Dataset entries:
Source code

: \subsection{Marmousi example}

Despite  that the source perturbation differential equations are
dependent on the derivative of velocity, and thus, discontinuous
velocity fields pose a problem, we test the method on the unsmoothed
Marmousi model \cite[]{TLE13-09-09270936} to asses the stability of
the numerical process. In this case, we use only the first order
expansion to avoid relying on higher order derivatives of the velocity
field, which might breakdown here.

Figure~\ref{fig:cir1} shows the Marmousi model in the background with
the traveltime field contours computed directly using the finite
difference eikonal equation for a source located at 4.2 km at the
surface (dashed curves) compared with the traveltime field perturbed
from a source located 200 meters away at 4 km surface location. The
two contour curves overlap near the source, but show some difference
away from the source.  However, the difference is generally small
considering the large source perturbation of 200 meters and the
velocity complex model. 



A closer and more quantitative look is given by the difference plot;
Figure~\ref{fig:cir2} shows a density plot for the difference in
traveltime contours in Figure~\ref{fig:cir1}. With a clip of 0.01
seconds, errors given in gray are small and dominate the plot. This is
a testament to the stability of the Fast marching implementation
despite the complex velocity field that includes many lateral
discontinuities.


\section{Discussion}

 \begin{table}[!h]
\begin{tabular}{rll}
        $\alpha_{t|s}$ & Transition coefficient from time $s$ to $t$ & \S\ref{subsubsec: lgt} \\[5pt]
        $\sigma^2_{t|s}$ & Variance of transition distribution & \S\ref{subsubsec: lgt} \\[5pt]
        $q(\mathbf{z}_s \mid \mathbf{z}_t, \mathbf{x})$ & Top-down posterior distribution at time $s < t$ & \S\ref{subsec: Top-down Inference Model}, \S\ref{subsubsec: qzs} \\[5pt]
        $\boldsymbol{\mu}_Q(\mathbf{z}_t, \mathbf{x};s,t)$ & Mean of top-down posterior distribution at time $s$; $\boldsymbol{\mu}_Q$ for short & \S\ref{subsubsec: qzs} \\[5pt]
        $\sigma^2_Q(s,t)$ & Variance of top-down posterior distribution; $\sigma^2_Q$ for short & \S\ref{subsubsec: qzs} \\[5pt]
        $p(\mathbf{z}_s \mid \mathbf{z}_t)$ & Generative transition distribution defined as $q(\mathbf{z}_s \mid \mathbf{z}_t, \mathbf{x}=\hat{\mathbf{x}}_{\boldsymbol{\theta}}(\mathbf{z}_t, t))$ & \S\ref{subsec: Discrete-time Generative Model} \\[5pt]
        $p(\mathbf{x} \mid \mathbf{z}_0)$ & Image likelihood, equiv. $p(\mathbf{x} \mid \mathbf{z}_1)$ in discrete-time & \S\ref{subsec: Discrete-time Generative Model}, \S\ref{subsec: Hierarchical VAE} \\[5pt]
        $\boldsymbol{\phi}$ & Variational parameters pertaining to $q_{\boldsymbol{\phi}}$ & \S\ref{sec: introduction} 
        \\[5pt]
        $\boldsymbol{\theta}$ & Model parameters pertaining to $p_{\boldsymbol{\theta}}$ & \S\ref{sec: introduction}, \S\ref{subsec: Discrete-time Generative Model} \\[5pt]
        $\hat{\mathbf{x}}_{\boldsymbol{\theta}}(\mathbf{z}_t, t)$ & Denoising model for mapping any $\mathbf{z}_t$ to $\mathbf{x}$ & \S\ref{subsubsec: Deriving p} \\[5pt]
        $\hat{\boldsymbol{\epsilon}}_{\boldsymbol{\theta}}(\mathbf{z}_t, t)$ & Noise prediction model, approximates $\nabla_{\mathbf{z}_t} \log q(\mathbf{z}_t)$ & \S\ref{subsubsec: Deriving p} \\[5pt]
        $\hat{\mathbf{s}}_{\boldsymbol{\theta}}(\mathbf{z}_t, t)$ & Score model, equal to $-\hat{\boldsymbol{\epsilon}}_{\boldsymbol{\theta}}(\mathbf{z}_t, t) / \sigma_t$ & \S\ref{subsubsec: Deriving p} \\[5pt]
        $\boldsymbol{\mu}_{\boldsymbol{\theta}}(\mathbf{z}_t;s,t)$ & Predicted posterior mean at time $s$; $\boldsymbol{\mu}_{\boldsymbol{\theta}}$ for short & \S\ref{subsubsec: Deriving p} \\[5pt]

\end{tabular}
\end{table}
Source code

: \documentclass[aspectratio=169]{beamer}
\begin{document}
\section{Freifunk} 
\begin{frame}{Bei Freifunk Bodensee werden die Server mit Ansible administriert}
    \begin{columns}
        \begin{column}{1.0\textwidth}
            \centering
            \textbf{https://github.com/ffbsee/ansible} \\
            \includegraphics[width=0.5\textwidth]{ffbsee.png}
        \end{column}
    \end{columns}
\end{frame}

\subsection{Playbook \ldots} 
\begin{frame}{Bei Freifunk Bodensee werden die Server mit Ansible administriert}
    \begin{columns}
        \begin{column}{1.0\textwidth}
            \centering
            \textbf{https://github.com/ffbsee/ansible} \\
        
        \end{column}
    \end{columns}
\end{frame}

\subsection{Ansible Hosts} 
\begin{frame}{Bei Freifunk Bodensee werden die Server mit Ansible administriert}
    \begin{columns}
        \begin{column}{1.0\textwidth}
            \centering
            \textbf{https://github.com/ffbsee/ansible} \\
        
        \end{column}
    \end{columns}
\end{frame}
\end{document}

• Try it
Reproduce the entries above in full, so that each one reads exactly as before.

• Output below
Source code

: \subsection{Marmousi example}

Despite  that the source perturbation differential equations are
dependent on the derivative of velocity, and thus, discontinuous
velocity fields pose a problem, we test the method on the unsmoothed
Marmousi model \cite[]{TLE13-09-09270936} to asses the stability of
the numerical process. In this case, we use only the first order
expansion to avoid relying on higher order derivatives of the velocity
field, which might breakdown here.

Figure~\ref{fig:cir1} shows the Marmousi model in the background with
the traveltime field contours computed directly using the finite
difference eikonal equation for a source located at 4.2 km at the
surface (dashed curves) compared with the traveltime field perturbed
from a source located 200 meters away at 4 km surface location. The
two contour curves overlap near the source, but show some difference
away from the source.  However, the difference is generally small
considering the large source perturbation of 200 meters and the
velocity complex model. 



A closer and more quantitative look is given by the difference plot;
Figure~\ref{fig:cir2} shows a density plot for the difference in
traveltime contours in Figure~\ref{fig:cir1}. With a clip of 0.01
seconds, errors given in gray are small and dominate the plot. This is
a testament to the stability of the Fast marching implementation
despite the complex velocity field that includes many lateral
discontinuities.


\section{Discussion}

 \begin{table}[!h]
\begin{tabular}{rll}
        $\alpha_{t|s}$ & Transition coefficient from time $s$ to $t$ & \S\ref{subsubsec: lgt} \\[5pt]
        $\sigma^2_{t|s}$ & Variance of transition distribution & \S\ref{subsubsec: lgt} \\[5pt]
        $q(\mathbf{z}_s \mid \mathbf{z}_t, \mathbf{x})$ & Top-down posterior distribution at time $s < t$ & \S\ref{subsec: Top-down Inference Model}, \S\ref{subsubsec: qzs} \\[5pt]
        $\boldsymbol{\mu}_Q(\mathbf{z}_t, \mathbf{x};s,t)$ & Mean of top-down posterior distribution at time $s$; $\boldsymbol{\mu}_Q$ for short & \S\ref{subsubsec: qzs} \\[5pt]
        $\sigma^2_Q(s,t)$ & Variance of top-down posterior distribution; $\sigma^2_Q$ for short & \S\ref{subsubsec: qzs} \\[5pt]
        $p(\mathbf{z}_s \mid \mathbf{z}_t)$ & Generative transition distribution defined as $q(\mathbf{z}_s \mid \mathbf{z}_t, \mathbf{x}=\hat{\mathbf{x}}_{\boldsymbol{\theta}}(\mathbf{z}_t, t))$ & \S\ref{subsec: Discrete-time Generative Model} \\[5pt]
        $p(\mathbf{x} \mid \mathbf{z}_0)$ & Image likelihood, equiv. $p(\mathbf{x} \mid \mathbf{z}_1)$ in discrete-time & \S\ref{subsec: Discrete-time Generative Model}, \S\ref{subsec: Hierarchical VAE} \\[5pt]
        $\boldsymbol{\phi}$ & Variational parameters pertaining to $q_{\boldsymbol{\phi}}$ & \S\ref{sec: introduction} 
        \\[5pt]
        $\boldsymbol{\theta}$ & Model parameters pertaining to $p_{\boldsymbol{\theta}}$ & \S\ref{sec: introduction}, \S\ref{subsec: Discrete-time Generative Model} \\[5pt]
        $\hat{\mathbf{x}}_{\boldsymbol{\theta}}(\mathbf{z}_t, t)$ & Denoising model for mapping any $\mathbf{z}_t$ to $\mathbf{x}$ & \S\ref{subsubsec: Deriving p} \\[5pt]
        $\hat{\boldsymbol{\epsilon}}_{\boldsymbol{\theta}}(\mathbf{z}_t, t)$ & Noise prediction model, approximates $\nabla_{\mathbf{z}_t} \log q(\mathbf{z}_t)$ & \S\ref{subsubsec: Deriving p} \\[5pt]
        $\hat{\mathbf{s}}_{\boldsymbol{\theta}}(\mathbf{z}_t, t)$ & Score model, equal to $-\hat{\boldsymbol{\epsilon}}_{\boldsymbol{\theta}}(\mathbf{z}_t, t) / \sigma_t$ & \S\ref{subsubsec: Deriving p} \\[5pt]
        $\boldsymbol{\mu}_{\boldsymbol{\theta}}(\mathbf{z}_t;s,t)$ & Predicted posterior mean at time $s$; $\boldsymbol{\mu}_{\boldsymbol{\theta}}$ for short & \S\ref{subsubsec: Deriving p} \\[5pt]

\end{tabular}
\end{table}
Source code

: \documentclass[aspectratio=169]{beamer}
\begin{document}
\section{Freifunk} 
\begin{frame}{Bei Freifunk Bodensee werden die Server mit Ansible administriert}
    \begin{columns}
        \begin{column}{1.0\textwidth}
            \centering
            \textbf{https://github.com/ffbsee/ansible} \\
            \includegraphics[width=0.5\textwidth]{ffbsee.png}
        \end{column}
    \end{columns}
\end{frame}

\subsection{Playbook \ldots} 
\begin{frame}{Bei Freifunk Bodensee werden die Server mit Ansible administriert}
    \begin{columns}
        \begin{column}{1.0\textwidth}
            \centering
            \textbf{https://github.com/ffbsee/ansible} \\
        
        \end{column}
    \end{columns}
\end{frame}

\subsection{Ansible Hosts} 
\begin{frame}{Bei Freifunk Bodensee werden die Server mit Ansible administriert}
    \begin{columns}
        \begin{column}{1.0\textwidth}
            \centering
            \textbf{https://github.com/ffbsee/ansible} \\
        
        \end{column}
    \end{columns}
\end{frame}
\end{document}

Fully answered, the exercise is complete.